### Extracted records
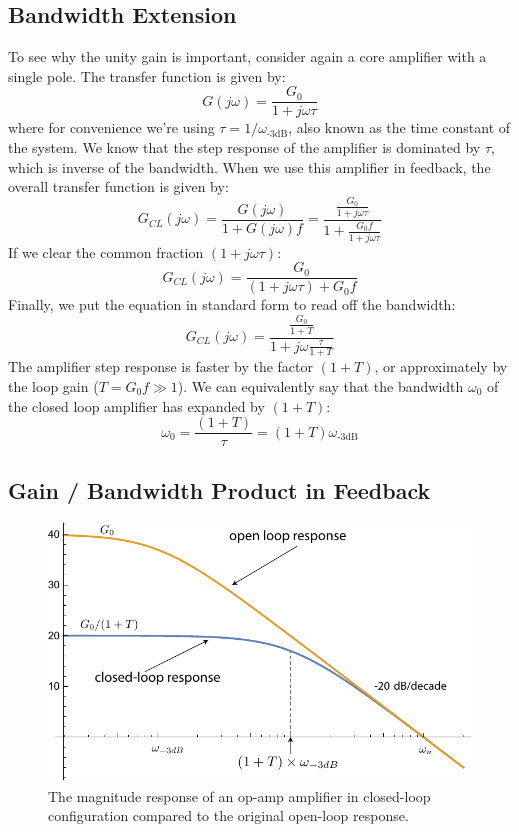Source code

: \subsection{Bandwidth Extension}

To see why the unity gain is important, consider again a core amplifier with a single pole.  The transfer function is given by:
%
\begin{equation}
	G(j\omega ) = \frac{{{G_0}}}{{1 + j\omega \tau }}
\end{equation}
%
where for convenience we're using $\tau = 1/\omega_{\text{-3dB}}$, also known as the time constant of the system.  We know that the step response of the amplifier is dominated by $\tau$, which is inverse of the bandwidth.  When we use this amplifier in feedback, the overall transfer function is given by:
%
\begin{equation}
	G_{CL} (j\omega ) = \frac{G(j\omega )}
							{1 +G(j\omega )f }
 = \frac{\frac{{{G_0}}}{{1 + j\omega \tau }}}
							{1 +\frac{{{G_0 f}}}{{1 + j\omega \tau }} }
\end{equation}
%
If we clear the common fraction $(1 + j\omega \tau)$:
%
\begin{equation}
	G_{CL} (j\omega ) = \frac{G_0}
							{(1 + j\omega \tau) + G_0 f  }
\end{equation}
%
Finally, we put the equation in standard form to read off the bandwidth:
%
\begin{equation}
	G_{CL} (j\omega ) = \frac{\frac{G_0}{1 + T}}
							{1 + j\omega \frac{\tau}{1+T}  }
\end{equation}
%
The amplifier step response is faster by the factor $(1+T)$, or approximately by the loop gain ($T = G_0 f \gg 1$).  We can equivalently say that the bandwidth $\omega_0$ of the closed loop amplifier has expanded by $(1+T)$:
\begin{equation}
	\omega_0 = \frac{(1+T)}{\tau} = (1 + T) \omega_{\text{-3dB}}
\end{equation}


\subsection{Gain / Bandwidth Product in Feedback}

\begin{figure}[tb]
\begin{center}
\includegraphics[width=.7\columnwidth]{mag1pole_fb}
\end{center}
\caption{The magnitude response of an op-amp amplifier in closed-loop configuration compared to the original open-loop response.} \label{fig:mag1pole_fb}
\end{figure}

### Prompt
Wherever "amplifier" appears in a line of the entries, copy that line.

### Response to the task
To see why the unity gain is important, consider again a core amplifier with a single pole.  The transfer function is given by:
where for convenience we're using $\tau = 1/\omega_{\text{-3dB}}$, also known as the time constant of the system.  We know that the step response of the amplifier is dominated by $\tau$, which is inverse of the bandwidth.  When we use this amplifier in feedback, the overall transfer function is given by:
The amplifier step response is faster by the factor $(1+T)$, or approximately by the loop gain ($T = G_0 f \gg 1$).  We can equivalently say that the bandwidth $\omega_0$ of the closed loop amplifier has expanded by $(1+T)$:
\caption{The magnitude response of an op-amp amplifier in closed-loop configuration compared to the original open-loop response.} \label{fig:mag1pole_fb}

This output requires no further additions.